The champion failed to beat the challenger and neither did they draw in a tournament that was held abroad because they were not allowed to fight in their own country.
The result was one of the strangest in the long history of Commonwealth boxing. The referee was so frustrated by the lack of action that he sent both boxers to their corners and declared their “fight” a no-contest.
It happened in 1961 in what is now Zambia, where two South Africans, Dennis Adams and John Mthimkulu, were supposed to fight for the Commonwealth flyweight title.
Adams, known as a devastating puncher, was from Johannesburg. The challenger, who held the “non-white” version of the SA flyweight title, was from Vereeniging. But because of the SA government’s laws at the time the fight was held at the Luanshya Welfare Grounds in what was then Northern Rhodesia.
The irrepressible Adams had travelled to Scotland in 1957 to challenge the British and Empire flyweight champion, Frankie Jones, in the Kelvin Hall in Glasgow on October 23.
Adams went after the champion from the start, swinging wildly until one of his punches landed, knocking the Scot out in the third round.
The new champion retained the title against Warner Batchelor and Les Smith before a defence was arranged against Mthimkulu. Most boxing enthusiasts expected an exciting clash and the spectators were waiting for fireworks.
Adams had his right hand cocked from the start, waiting to trigger the punch that had brought him 14 knockouts in his previous fights. But Mthimkulu, well aware of the danger, kept back-pedaling and tied Adams up in clinches.
As the fight progressed, the clearly unfit Adams had to resort to holding to prevent his opponent from landing scoring punches.

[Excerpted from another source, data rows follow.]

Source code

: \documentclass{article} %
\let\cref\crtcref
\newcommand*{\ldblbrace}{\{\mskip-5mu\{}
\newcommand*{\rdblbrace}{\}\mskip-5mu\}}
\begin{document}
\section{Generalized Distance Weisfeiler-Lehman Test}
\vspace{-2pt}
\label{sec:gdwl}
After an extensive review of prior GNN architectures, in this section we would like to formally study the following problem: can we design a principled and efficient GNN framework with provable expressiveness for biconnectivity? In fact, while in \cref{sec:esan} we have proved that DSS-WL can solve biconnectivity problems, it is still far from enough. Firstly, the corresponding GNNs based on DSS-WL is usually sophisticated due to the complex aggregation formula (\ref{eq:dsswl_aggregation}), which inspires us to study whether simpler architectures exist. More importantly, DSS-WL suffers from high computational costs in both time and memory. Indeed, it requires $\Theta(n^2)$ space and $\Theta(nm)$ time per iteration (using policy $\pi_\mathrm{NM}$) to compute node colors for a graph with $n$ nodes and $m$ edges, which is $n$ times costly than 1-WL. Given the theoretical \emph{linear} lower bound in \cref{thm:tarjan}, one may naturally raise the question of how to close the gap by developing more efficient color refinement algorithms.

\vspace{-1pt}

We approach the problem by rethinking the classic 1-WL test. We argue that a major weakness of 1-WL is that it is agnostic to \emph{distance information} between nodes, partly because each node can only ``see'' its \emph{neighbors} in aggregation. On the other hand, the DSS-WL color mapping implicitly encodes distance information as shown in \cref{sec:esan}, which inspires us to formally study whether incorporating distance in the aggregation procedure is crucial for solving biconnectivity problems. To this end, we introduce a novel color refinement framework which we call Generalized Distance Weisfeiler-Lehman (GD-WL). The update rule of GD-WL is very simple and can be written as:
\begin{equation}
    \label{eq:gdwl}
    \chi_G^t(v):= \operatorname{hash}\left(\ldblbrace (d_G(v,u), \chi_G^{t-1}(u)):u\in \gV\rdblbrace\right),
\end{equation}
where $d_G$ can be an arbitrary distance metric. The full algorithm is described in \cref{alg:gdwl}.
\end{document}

‘STEP BACK AND FIGHT; STOP HOLDING’
Referee Duggie Miller, a former leading SA middleweight, kept asking the boxers to break out of the clinches, to step back and fight. Time and again he told them to stop holding on to each other.
By the sixth round, Miller had had enough. He sent both fighters back to their corners and signaled that he had called off the “fight”. However, with just about everyone pleading with him to let the boxers carry go on, Miller reversed his decision.

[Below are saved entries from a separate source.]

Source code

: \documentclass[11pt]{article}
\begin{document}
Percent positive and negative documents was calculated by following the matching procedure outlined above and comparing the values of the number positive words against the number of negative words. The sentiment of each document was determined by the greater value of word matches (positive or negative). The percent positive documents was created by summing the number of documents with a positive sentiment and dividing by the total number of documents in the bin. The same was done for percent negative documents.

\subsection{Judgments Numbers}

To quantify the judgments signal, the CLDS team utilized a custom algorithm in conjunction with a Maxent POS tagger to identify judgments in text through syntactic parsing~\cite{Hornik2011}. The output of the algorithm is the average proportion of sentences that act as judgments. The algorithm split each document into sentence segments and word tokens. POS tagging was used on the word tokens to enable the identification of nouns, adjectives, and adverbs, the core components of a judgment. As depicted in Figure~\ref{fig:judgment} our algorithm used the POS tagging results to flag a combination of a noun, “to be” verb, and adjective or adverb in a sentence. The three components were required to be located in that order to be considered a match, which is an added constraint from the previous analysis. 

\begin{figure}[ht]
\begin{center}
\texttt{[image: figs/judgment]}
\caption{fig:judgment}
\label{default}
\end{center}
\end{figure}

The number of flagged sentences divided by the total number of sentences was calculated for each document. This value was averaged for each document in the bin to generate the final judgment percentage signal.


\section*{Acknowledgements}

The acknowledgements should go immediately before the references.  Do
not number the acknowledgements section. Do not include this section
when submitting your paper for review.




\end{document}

The bout resumed, and so did the holding and clinching. It turned into a farce and in the ninth round Miller stepped in again and declared it a “no-contest”.
The partisan crowd accepted Miller’s decision although many felt Mthimkulu would have won had the fight gone the distance.

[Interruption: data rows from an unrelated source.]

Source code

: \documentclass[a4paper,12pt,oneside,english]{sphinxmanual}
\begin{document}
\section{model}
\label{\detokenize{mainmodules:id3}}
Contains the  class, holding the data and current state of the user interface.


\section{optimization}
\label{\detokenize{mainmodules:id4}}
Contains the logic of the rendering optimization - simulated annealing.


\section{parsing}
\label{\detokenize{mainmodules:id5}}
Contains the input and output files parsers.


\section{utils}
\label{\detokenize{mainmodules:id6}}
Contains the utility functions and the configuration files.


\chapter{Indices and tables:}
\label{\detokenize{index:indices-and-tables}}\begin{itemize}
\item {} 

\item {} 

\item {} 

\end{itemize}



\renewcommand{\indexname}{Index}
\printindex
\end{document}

According to newspaper reports, Miller explained: “I warned both boys for repeated clutching, holding and pushing in the clinches. I tried to keep them apart, as the public came to see boxing, not wrestling.”
Two undercard fights produced interesting results. Levi Madi was reported to have been extremely unlucky not to come away with a draw against SA lightweight champion Charlie Els and Young Sebela stopped former SA welterweight champion Benny Nieuwenhuizen in the fifth round.
In the last bout, Spider Kelly, who later held the SA welterweight title, beat Katanga lightweight Marcel Tumba. It was Kelly’s third professional fight.
Only days later, on May 31 1961, South Africa became a republic and SA boxers were no longer eligible to hold or fight for Empire titles.
Adams, a real character, delivered a memorable response to questions about losing his title as a result of political changes. “Yes, it took a heavyweight called Hendrik Verwoerd to do it,” he said, referring to the SA prime minister who led South Africa out of the Commonwealth.